Keeping in mind that we still have the old size(), we can even reason the defined behaviors of vector methods. For example, the memory out of size() will not be copied after reallocation triggered by reserve(). Becausereserve() only allocates (or reallocates) (uninitialized) memory, the container only needs to copy the objects in size() into the reallocated memory, and outside size() the memory should remain uninitialized.

PS: The last example is from the TC++PL 4ed, and should work only for C++11 and above. In C++11 and above the memory of string is continuous, but not for the lower versions (Does "&s[0]" point to contiguous characters in a std::string?).

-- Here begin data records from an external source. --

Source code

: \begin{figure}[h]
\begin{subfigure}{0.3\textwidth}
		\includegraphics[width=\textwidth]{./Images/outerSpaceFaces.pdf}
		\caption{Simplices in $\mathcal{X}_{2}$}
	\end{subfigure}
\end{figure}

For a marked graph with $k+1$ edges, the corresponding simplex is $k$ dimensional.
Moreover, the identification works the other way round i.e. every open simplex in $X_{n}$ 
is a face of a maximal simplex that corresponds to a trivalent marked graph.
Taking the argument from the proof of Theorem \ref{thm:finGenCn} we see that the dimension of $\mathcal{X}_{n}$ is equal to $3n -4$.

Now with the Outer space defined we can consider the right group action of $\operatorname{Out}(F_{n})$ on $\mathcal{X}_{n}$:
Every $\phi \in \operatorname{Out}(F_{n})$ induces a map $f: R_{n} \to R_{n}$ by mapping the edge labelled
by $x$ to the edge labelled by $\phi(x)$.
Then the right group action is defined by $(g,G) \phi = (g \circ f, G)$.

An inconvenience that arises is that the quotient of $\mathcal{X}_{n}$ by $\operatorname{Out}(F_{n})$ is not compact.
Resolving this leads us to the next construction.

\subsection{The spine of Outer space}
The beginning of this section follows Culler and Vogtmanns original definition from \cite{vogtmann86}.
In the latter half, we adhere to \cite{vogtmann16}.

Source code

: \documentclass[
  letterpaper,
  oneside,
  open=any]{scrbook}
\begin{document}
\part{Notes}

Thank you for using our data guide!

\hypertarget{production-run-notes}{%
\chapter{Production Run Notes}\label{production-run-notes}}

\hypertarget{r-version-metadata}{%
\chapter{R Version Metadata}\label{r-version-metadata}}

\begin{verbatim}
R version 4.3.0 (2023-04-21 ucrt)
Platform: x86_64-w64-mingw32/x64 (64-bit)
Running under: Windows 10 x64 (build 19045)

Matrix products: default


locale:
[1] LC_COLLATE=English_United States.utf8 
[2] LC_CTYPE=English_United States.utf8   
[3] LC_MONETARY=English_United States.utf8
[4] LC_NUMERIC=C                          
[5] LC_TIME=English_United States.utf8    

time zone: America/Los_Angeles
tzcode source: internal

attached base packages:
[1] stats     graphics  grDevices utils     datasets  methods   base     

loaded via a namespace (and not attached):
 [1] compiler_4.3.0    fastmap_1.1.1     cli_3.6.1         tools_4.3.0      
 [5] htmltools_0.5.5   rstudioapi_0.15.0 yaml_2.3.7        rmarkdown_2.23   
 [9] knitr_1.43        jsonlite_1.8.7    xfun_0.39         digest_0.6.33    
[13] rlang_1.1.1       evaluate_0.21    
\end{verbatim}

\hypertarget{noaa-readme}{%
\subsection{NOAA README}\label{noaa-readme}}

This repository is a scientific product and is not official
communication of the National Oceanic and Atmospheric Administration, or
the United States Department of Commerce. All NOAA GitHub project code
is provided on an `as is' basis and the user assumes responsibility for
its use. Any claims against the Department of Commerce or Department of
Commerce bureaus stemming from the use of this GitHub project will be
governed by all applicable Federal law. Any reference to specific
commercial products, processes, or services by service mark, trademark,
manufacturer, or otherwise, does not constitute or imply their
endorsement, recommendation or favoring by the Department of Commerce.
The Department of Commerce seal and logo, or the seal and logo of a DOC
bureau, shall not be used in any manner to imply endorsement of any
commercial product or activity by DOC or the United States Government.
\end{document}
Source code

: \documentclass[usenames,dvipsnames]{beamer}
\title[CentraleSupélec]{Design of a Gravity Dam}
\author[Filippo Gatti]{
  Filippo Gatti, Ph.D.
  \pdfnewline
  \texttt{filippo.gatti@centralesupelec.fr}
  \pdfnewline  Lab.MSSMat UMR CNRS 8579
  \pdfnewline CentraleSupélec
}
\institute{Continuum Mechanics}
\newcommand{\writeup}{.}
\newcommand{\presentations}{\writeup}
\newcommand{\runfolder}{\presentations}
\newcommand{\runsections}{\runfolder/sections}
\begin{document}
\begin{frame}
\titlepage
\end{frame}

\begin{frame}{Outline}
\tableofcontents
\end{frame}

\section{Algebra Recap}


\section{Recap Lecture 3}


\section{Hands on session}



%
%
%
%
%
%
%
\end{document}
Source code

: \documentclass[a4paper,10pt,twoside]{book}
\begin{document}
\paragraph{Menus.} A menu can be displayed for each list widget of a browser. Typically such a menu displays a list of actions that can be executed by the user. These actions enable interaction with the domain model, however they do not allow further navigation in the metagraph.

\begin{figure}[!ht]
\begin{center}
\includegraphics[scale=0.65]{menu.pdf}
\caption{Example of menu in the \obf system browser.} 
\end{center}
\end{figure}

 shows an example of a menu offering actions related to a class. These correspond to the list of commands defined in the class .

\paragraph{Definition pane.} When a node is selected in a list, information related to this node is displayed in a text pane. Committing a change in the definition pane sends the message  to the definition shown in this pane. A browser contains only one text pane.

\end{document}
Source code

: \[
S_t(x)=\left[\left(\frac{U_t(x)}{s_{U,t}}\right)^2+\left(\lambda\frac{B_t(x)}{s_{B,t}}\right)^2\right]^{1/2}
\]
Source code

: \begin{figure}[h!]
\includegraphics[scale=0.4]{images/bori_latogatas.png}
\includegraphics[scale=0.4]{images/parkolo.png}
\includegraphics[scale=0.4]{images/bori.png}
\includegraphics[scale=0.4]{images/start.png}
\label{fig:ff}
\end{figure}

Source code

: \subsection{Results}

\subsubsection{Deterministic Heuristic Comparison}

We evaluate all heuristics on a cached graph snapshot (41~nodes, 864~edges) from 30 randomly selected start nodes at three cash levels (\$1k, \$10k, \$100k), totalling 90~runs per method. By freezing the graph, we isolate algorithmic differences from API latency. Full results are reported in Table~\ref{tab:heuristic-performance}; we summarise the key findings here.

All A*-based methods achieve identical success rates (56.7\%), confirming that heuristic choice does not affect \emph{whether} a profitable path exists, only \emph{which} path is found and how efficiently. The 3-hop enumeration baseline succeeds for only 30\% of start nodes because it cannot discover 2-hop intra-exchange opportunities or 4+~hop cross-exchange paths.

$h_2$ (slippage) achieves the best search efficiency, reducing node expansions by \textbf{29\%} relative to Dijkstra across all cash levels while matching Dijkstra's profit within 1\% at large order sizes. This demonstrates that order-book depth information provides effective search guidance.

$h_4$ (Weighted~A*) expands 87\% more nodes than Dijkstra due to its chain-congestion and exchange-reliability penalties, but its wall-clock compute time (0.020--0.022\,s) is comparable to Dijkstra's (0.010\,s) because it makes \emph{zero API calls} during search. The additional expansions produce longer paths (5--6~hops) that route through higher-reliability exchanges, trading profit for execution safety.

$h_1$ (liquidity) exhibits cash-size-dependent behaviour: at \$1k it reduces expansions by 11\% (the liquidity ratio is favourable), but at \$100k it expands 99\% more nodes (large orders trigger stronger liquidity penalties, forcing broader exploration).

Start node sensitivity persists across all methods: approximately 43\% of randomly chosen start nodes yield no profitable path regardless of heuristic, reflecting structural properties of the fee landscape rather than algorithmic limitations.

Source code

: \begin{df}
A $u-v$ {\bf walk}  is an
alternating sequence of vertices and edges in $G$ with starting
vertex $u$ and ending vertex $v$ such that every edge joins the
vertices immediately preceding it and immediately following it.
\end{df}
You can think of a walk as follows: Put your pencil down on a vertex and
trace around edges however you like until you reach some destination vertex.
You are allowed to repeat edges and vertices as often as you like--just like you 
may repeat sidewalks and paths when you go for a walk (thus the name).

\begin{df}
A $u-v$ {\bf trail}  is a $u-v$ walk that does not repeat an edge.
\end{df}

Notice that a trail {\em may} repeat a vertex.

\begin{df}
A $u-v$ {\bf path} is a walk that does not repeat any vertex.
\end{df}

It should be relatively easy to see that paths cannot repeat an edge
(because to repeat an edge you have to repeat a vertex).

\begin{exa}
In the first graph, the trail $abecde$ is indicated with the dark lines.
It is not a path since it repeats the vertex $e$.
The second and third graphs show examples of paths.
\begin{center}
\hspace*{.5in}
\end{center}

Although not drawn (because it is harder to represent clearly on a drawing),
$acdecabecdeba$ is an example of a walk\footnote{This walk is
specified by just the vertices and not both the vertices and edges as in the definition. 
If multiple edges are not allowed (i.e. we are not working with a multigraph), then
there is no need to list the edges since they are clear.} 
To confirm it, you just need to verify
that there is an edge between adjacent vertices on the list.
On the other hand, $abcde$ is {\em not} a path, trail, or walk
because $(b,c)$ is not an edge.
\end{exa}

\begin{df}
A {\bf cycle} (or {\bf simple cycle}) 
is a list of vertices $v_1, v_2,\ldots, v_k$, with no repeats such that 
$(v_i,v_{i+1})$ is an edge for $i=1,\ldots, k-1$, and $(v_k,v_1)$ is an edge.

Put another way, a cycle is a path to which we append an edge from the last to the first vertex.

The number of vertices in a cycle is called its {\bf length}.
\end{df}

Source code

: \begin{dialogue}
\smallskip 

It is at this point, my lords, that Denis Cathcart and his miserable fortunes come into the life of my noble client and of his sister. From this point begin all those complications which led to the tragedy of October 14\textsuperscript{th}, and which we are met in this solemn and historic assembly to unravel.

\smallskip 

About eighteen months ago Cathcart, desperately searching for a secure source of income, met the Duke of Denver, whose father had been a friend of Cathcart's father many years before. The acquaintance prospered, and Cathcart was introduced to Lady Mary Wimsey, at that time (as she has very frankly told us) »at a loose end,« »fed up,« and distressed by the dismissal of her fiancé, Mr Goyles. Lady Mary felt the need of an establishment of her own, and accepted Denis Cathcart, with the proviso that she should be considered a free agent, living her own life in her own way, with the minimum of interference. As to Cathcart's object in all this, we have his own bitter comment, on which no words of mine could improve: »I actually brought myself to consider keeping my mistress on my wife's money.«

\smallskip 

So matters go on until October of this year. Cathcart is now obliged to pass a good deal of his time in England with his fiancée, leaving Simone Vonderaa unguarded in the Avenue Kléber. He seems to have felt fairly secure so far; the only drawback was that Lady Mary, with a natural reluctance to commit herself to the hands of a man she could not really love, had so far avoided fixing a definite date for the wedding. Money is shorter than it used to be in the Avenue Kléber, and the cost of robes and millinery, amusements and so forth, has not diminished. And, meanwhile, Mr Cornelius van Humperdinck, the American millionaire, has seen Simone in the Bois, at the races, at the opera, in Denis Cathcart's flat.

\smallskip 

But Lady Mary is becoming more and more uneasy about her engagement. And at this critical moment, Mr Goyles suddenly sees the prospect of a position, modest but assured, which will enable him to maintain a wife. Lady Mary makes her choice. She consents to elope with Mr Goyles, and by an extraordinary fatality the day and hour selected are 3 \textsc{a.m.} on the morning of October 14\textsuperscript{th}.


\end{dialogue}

Edit: Mark made a good point in the comment: even if we can access the reserve()ed memory, would it be written by the vector out of our control? I believe not. Every operation (method, algorithm) on a container has a standard-defined effect, by a specialized "Effects" paragraph, or by overall requirements (23.1). So, if an operation has an effect on reserve()ed memory, the standard should specify it.

For example, the effect of erase(p1,p2) is "erases the elements in the range [q1, q2)" (23.1.1) and "Invalidates iterators and references at or after the point of the erase" (23.2.4.4). Thus, erase() has no effect on reserve()ed memory.

On the other hand, we know insert() has an effect on reserve()ed memory, but this can be reasoned, and in this sense, we are in control. There is nowhere in the standard that says any container operation has the effect that "could periodically wipe out anything beyond [size()]", so it should not do it!